### Task brief
Return only the stretch of the material below that begins with the line containing "Using these bifurcation" and ends with the line containing "driving frequency between", exactly; both of those lines belong to it.

### Data for this exercise
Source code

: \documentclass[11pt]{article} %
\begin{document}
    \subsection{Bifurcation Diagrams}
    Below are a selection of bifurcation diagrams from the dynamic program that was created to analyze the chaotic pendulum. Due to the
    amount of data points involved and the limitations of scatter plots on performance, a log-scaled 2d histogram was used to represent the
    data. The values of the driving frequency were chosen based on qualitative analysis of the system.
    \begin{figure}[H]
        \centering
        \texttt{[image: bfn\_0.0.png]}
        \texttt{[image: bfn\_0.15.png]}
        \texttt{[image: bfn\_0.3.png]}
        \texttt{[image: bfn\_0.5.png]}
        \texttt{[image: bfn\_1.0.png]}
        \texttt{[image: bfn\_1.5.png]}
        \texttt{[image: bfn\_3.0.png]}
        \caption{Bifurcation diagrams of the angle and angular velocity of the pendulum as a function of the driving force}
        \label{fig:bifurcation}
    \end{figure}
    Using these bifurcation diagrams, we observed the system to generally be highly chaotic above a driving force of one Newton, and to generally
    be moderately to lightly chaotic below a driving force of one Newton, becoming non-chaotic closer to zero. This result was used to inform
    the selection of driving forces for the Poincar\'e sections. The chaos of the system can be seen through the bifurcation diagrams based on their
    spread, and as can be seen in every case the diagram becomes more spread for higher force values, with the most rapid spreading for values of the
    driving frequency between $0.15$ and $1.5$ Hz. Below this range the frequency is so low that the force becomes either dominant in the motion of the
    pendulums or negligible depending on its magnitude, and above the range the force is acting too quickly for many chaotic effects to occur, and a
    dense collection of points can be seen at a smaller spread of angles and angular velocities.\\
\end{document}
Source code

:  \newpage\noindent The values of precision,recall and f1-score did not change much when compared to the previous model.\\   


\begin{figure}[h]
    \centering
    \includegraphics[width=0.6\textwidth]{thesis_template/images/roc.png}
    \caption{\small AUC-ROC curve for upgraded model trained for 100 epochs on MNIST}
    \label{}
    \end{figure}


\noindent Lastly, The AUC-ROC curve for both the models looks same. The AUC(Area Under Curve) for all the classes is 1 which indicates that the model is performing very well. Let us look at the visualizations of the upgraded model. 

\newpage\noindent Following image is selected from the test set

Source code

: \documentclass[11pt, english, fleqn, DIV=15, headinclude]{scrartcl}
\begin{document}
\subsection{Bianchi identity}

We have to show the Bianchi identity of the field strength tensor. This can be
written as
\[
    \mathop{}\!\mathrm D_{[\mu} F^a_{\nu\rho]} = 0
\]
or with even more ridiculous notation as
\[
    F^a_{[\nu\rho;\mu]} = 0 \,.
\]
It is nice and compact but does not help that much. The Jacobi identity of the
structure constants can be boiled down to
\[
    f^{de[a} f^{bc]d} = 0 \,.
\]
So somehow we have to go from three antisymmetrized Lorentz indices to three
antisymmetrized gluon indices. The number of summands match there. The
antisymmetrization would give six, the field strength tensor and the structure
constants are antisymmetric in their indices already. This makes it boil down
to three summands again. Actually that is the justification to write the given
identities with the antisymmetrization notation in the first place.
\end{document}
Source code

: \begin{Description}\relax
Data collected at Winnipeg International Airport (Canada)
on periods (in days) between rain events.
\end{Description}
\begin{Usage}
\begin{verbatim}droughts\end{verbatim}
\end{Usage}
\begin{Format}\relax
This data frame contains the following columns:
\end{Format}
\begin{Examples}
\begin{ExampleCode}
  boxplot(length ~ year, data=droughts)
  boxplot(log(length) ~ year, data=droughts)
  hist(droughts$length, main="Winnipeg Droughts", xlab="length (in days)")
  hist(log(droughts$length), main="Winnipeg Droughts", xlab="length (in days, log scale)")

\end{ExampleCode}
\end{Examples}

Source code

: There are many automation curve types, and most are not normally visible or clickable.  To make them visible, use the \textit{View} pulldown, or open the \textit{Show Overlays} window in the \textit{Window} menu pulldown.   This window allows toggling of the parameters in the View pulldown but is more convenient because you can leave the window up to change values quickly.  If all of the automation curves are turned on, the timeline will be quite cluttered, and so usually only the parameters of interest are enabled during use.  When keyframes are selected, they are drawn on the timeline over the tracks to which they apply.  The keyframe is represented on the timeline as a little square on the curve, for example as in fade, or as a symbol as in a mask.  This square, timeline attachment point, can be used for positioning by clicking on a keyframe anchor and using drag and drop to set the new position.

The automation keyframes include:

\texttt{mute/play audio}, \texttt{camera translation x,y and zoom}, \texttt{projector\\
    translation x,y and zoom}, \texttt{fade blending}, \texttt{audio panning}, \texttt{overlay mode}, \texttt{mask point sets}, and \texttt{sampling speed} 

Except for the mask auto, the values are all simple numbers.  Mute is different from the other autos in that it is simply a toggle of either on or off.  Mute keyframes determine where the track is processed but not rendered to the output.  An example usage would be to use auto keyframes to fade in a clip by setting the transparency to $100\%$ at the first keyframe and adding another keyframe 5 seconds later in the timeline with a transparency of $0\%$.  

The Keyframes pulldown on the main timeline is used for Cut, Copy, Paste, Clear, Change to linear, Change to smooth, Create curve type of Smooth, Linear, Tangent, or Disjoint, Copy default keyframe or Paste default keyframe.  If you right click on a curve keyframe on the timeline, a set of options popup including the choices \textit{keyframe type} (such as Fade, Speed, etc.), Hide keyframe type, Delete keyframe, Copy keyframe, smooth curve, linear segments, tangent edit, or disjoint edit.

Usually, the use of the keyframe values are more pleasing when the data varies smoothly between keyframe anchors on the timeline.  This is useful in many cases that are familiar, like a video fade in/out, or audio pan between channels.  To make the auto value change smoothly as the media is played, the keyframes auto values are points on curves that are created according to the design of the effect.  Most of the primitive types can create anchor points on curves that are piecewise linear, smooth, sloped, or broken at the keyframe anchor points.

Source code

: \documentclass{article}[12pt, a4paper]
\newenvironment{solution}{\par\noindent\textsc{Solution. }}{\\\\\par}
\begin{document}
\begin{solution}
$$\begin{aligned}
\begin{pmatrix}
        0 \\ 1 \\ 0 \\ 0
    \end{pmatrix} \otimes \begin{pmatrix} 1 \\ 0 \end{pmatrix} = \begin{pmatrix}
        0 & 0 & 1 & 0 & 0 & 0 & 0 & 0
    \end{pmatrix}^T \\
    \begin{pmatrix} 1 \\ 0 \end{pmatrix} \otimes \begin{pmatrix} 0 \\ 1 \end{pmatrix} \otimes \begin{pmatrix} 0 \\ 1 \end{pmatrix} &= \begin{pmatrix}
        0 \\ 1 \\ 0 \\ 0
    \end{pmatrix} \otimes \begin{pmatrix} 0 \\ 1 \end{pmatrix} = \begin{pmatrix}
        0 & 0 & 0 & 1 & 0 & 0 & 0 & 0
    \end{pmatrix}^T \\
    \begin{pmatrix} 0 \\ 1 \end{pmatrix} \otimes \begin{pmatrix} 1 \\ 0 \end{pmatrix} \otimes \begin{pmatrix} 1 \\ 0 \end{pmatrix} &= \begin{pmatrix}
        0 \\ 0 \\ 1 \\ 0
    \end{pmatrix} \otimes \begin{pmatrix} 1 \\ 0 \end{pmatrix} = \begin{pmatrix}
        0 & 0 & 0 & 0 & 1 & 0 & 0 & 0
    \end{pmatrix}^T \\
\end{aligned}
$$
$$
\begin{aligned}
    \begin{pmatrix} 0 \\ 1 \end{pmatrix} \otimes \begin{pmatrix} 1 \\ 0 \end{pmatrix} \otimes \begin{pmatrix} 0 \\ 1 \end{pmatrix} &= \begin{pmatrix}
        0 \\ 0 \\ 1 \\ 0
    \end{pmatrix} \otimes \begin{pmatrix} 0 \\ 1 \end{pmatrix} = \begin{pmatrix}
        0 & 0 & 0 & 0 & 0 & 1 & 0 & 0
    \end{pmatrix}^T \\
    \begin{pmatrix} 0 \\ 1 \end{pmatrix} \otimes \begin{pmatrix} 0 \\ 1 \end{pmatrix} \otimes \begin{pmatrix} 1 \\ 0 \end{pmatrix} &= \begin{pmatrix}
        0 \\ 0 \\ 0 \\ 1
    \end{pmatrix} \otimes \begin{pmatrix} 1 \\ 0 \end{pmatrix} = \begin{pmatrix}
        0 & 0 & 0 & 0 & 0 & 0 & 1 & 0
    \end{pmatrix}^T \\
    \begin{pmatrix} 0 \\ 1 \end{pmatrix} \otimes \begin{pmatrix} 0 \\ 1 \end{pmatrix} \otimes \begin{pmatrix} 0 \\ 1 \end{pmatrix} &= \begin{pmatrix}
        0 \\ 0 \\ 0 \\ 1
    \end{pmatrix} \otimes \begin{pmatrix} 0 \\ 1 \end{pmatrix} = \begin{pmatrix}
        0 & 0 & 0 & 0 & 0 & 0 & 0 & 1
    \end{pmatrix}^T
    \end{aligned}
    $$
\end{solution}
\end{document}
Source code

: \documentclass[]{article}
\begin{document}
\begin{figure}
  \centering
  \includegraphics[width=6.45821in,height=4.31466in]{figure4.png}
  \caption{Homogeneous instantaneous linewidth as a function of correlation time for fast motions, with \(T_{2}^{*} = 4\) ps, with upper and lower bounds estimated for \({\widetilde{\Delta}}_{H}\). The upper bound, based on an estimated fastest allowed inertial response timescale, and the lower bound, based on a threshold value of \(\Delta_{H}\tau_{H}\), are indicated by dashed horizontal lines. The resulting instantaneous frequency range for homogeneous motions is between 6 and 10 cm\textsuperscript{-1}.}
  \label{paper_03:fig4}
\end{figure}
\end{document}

### Output of the exercise
    Using these bifurcation diagrams, we observed the system to generally be highly chaotic above a driving force of one Newton, and to generally
    be moderately to lightly chaotic below a driving force of one Newton, becoming non-chaotic closer to zero. This result was used to inform
    the selection of driving forces for the Poincar\'e sections. The chaos of the system can be seen through the bifurcation diagrams based on their
    spread, and as can be seen in every case the diagram becomes more spread for higher force values, with the most rapid spreading for values of the
    driving frequency between $0.15$ and $1.5$ Hz. Below this range the frequency is so low that the force becomes either dominant in the motion of the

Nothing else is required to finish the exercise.